▶ **TASK DESCRIPTION**:
Among the entries below, one line contains "- 优化Assets，即压缩Chunk产物代码" and another contains "- terserOption". Transcribe those two lines and every line between them, exactly.

'''

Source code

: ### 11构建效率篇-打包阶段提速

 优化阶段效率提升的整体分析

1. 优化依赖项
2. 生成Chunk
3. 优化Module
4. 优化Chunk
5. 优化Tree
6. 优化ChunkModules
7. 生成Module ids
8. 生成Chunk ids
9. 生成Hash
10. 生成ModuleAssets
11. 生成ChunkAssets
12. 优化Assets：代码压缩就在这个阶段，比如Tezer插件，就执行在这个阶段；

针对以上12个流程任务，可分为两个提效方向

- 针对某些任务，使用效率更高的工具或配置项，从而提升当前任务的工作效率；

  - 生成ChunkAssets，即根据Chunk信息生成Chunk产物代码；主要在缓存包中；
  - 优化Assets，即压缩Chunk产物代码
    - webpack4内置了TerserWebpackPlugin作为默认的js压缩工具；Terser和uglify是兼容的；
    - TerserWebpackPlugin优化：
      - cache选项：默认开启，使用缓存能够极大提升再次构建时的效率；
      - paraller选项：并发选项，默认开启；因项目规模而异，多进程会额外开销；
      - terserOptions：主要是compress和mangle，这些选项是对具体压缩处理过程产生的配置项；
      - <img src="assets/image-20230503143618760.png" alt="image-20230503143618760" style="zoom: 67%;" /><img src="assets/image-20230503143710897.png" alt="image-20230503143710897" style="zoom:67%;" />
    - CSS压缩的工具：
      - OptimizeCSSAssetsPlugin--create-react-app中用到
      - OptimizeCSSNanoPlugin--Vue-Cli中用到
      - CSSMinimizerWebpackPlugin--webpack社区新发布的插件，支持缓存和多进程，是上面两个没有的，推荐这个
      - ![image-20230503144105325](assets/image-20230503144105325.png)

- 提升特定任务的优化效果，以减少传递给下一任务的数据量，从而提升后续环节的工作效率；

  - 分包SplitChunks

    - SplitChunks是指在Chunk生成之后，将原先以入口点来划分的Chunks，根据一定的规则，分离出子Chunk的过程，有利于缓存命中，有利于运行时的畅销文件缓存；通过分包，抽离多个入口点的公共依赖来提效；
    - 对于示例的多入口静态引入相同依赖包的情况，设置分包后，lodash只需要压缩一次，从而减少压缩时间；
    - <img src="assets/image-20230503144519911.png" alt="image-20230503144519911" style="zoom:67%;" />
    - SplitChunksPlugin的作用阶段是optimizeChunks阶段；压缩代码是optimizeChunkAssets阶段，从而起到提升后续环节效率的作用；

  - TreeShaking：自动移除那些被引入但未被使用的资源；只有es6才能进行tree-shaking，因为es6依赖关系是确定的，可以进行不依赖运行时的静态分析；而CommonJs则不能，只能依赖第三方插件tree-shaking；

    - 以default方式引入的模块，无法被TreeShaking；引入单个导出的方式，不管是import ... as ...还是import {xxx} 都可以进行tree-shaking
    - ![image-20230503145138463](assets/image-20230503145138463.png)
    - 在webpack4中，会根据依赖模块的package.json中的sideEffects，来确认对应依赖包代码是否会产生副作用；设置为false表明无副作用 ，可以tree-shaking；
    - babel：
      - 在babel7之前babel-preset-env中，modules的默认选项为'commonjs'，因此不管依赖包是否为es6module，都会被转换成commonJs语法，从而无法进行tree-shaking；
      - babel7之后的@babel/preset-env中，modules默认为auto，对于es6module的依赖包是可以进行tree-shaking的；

'''

▶ **REPLY TO THE EXERCISE**:
  - 优化Assets，即压缩Chunk产物代码
    - webpack4内置了TerserWebpackPlugin作为默认的js压缩工具；Terser和uglify是兼容的；
    - TerserWebpackPlugin优化：
      - cache选项：默认开启，使用缓存能够极大提升再次构建时的效率；
      - paraller选项：并发选项，默认开启；因项目规模而异，多进程会额外开销；
      - terserOptions：主要是compress和mangle，这些选项是对具体压缩处理过程产生的配置项；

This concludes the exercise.